Comment by dist-epoch
13 hours ago
I run Codex in multiple disposable sandboxes and OAuth is such a fucking pain. I vibe-coded a project which just stores/allocates/shuffles codex auth.json files around. I have a codex instance that I manually authenticate multiple times with browser OAuth, then copy that auth.json in a store from where it's distributed to the sandboxes. And sandbox codex sometimes refreshes the authorization, so when that happens I need to send that auth.json back to the central store. Madness.
One good thing GitHub Copilot has it that you can just give it a GH_TOKEN that is valid for 6 months and stop this browser login nonsense.

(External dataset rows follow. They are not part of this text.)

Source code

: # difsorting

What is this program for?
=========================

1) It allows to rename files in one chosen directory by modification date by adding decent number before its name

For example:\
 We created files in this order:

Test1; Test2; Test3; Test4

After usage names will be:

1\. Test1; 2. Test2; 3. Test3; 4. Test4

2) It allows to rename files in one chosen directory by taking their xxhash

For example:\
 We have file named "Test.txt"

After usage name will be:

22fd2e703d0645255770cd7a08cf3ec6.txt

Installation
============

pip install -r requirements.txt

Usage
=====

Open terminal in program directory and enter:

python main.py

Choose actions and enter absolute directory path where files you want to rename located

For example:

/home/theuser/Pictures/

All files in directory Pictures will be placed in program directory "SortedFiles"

Yeah I was doing some similar stuff. I think I tried copying the auth file for codex or claude and even that didn't work - the tokens were somehow tied to some machine identifiers just to make it even more annoying. Claude Code has long lived oauth tokens which were working well for me, but then it turns out you can't use Remote Control if you use those, so I had to go back to the standard oauth web login trash everytime I spin up a new devbox. At every step the enterprise auth mindset makes my life more difficult by assuming I'm running some clownshow with bad code fully open to the internet unable to secure an API key, and gives me no way to just say "no thanks, i accept the increased risk ” and opt out of their junk.
What does codex's auth.json file have to do with OAuth?